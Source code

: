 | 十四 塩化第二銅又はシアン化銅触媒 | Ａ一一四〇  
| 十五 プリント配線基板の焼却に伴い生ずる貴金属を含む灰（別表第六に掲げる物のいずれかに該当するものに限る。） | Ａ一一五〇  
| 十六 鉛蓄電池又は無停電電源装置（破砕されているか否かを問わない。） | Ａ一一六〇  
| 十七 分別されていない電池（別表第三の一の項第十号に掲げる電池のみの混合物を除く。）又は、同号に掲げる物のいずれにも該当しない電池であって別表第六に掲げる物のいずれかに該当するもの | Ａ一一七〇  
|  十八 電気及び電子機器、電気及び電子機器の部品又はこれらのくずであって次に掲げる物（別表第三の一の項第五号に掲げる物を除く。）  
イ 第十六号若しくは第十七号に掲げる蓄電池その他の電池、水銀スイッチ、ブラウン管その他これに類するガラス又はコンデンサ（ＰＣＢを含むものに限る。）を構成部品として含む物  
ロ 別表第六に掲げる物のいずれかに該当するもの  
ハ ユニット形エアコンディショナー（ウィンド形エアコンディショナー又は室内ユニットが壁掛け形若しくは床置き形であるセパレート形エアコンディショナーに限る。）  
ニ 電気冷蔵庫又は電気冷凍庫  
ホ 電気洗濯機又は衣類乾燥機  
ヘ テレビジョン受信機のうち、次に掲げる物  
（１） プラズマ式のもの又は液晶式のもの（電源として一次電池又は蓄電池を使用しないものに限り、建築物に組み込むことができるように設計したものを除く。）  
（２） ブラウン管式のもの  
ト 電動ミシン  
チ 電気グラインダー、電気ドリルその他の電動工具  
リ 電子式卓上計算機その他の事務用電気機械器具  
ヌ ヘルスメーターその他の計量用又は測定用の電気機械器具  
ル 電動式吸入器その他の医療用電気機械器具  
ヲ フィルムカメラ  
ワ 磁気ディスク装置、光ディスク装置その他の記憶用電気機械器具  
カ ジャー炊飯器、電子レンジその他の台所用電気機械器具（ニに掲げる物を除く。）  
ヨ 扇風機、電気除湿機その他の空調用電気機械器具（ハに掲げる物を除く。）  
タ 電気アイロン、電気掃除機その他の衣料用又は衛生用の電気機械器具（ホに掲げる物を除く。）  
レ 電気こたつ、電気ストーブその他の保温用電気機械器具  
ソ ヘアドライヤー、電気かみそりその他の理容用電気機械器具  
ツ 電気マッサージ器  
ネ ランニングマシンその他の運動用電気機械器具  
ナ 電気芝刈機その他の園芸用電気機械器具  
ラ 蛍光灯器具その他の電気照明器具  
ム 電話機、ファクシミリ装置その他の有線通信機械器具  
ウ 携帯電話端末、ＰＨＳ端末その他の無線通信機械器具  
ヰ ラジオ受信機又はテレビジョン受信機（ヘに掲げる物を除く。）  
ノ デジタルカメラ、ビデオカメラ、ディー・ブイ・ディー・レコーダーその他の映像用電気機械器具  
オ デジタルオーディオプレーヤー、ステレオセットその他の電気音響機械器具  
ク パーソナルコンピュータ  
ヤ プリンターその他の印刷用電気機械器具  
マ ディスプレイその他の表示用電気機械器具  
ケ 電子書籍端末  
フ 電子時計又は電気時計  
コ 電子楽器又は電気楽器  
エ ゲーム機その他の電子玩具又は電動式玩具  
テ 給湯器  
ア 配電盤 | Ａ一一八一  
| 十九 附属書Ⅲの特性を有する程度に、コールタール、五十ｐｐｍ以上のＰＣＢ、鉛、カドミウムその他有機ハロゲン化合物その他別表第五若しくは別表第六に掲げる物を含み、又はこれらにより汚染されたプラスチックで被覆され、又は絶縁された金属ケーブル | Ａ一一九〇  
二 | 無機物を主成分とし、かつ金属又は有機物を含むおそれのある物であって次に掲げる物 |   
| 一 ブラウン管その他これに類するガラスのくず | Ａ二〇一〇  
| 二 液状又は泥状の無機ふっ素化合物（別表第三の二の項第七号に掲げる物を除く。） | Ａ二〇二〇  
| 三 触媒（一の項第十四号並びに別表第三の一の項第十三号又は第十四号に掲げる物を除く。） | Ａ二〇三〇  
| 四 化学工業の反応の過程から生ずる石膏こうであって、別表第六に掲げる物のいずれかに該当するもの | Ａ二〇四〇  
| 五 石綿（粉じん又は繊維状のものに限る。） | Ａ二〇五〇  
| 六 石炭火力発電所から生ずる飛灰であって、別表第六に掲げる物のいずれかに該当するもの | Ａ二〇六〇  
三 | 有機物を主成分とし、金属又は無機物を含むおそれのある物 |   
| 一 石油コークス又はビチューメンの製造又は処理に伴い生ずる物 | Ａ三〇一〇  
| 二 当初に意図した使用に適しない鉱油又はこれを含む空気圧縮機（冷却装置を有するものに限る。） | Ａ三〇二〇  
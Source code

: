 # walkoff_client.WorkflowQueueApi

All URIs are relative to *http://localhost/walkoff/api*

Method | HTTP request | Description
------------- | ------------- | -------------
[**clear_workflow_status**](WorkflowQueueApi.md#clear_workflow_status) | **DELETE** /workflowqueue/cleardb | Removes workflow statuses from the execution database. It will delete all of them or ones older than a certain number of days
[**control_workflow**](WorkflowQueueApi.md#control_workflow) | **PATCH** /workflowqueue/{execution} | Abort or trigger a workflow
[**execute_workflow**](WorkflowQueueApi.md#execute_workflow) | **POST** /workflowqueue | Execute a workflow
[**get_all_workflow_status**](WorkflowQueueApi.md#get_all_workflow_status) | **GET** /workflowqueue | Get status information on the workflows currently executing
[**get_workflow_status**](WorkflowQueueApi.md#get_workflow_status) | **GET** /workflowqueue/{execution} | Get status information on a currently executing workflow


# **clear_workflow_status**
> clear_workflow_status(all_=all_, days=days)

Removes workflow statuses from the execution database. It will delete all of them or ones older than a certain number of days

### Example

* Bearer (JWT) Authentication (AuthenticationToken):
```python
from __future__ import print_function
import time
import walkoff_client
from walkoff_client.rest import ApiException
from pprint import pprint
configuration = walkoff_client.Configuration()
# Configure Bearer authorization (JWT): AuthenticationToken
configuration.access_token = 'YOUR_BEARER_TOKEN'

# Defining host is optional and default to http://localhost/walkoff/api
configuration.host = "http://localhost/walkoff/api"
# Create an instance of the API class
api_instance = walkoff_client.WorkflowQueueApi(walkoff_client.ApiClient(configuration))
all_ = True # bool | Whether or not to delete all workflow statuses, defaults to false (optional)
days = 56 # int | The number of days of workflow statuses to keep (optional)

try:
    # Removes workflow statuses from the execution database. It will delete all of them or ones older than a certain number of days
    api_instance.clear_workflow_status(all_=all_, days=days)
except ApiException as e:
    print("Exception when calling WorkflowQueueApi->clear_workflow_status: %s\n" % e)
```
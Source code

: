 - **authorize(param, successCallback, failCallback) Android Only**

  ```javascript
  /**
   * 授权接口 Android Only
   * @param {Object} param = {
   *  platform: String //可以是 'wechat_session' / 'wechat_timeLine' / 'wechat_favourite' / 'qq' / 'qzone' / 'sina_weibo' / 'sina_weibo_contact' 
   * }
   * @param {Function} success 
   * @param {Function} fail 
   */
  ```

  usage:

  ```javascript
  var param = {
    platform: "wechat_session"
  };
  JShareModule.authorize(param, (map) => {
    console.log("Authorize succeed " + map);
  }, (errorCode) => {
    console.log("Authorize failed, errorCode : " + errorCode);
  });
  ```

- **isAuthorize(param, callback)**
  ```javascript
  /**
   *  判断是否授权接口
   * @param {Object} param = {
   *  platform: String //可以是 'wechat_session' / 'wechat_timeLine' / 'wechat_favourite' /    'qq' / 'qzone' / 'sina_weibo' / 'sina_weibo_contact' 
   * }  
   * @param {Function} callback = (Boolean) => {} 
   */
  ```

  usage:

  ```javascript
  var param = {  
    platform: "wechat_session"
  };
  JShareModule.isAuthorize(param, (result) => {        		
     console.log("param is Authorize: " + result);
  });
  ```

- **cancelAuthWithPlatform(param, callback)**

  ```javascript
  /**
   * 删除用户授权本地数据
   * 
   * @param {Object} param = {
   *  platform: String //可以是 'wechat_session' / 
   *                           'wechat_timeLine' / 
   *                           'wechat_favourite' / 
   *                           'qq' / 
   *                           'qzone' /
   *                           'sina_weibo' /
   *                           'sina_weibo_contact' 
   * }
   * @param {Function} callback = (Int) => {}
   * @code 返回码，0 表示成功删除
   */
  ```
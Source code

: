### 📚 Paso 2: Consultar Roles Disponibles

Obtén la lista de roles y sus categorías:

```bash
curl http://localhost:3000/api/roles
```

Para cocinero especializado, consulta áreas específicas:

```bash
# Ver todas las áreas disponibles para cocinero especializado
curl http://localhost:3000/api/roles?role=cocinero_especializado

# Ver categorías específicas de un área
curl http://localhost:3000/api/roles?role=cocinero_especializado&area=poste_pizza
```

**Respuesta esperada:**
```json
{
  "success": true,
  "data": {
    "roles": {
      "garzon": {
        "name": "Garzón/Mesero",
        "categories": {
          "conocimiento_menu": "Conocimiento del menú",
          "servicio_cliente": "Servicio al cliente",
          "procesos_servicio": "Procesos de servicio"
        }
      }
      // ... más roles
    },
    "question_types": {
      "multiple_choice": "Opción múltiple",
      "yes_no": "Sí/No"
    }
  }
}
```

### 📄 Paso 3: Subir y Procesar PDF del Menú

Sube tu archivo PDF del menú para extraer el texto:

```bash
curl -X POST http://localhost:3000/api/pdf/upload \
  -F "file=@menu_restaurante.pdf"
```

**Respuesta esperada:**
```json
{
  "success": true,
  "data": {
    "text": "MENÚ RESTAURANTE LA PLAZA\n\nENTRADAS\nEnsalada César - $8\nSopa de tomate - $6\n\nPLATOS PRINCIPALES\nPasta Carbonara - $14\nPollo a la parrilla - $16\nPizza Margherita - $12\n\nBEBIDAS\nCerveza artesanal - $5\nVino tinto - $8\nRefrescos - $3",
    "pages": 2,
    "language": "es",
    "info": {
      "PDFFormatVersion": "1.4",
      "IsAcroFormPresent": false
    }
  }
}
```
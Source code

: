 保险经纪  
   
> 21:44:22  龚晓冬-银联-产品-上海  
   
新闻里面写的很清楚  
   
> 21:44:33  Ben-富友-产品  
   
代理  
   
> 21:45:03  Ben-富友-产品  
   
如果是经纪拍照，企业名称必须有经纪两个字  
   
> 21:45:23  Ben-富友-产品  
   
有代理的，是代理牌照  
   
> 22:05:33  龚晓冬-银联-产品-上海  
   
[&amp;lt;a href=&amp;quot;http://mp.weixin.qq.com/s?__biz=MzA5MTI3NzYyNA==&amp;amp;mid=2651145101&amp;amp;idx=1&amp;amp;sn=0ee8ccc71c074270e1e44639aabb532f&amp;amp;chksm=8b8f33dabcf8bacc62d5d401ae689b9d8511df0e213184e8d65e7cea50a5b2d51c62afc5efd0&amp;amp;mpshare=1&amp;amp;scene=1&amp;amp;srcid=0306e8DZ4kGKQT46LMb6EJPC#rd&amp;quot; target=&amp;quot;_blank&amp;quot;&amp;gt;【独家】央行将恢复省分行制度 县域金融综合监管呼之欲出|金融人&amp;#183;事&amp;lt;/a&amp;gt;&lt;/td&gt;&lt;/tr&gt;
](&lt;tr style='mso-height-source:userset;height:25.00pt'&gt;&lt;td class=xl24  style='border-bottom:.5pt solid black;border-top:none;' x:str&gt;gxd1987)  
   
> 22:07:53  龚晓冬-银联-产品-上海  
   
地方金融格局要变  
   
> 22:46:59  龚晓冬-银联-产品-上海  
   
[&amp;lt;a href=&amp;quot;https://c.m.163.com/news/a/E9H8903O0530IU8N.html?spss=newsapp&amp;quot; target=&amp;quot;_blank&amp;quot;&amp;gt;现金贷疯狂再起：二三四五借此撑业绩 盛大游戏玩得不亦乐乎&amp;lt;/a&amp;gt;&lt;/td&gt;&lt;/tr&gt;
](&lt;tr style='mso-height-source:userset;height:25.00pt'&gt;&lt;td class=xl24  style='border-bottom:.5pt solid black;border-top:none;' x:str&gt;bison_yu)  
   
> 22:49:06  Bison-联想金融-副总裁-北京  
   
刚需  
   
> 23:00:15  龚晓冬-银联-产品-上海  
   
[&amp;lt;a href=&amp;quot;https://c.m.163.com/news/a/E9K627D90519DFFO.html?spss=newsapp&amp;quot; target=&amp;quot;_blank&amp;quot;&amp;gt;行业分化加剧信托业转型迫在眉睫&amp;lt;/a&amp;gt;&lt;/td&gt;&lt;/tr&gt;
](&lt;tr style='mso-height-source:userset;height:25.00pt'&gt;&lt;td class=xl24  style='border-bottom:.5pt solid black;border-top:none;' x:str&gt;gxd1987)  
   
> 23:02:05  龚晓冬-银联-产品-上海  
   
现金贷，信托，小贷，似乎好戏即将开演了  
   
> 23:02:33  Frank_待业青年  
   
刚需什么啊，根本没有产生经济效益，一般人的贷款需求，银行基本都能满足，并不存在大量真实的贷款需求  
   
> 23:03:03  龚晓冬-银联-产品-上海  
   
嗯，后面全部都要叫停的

________________________________________

TASK TO CARRY OUT: From the line holding "ウ 携帯電話端末、ＰＨＳ端末その他の無線通信機械器具" to the line holding "Method | HTTP request | Description", inclusive, restate each line above exactly as written.

TASK RESULT:
ウ 携帯電話端末、ＰＨＳ端末その他の無線通信機械器具  
ヰ ラジオ受信機又はテレビジョン受信機（ヘに掲げる物を除く。）  
ノ デジタルカメラ、ビデオカメラ、ディー・ブイ・ディー・レコーダーその他の映像用電気機械器具  
オ デジタルオーディオプレーヤー、ステレオセットその他の電気音響機械器具  
ク パーソナルコンピュータ  
ヤ プリンターその他の印刷用電気機械器具  
マ ディスプレイその他の表示用電気機械器具  
ケ 電子書籍端末  
フ 電子時計又は電気時計  
コ 電子楽器又は電気楽器  
エ ゲーム機その他の電子玩具又は電動式玩具  
テ 給湯器  
ア 配電盤 | Ａ一一八一  
| 十九 附属書Ⅲの特性を有する程度に、コールタール、五十ｐｐｍ以上のＰＣＢ、鉛、カドミウムその他有機ハロゲン化合物その他別表第五若しくは別表第六に掲げる物を含み、又はこれらにより汚染されたプラスチックで被覆され、又は絶縁された金属ケーブル | Ａ一一九〇  
二 | 無機物を主成分とし、かつ金属又は有機物を含むおそれのある物であって次に掲げる物 |   
| 一 ブラウン管その他これに類するガラスのくず | Ａ二〇一〇  
| 二 液状又は泥状の無機ふっ素化合物（別表第三の二の項第七号に掲げる物を除く。） | Ａ二〇二〇  
| 三 触媒（一の項第十四号並びに別表第三の一の項第十三号又は第十四号に掲げる物を除く。） | Ａ二〇三〇  
| 四 化学工業の反応の過程から生ずる石膏こうであって、別表第六に掲げる物のいずれかに該当するもの | Ａ二〇四〇  
| 五 石綿（粉じん又は繊維状のものに限る。） | Ａ二〇五〇  
| 六 石炭火力発電所から生ずる飛灰であって、別表第六に掲げる物のいずれかに該当するもの | Ａ二〇六〇  
三 | 有機物を主成分とし、金属又は無機物を含むおそれのある物 |   
| 一 石油コークス又はビチューメンの製造又は処理に伴い生ずる物 | Ａ三〇一〇  
| 二 当初に意図した使用に適しない鉱油又はこれを含む空気圧縮機（冷却装置を有するものに限る。） | Ａ三〇二〇  
Source code

: # walkoff_client.WorkflowQueueApi

All URIs are relative to *http://localhost/walkoff/api*

Method | HTTP request | Description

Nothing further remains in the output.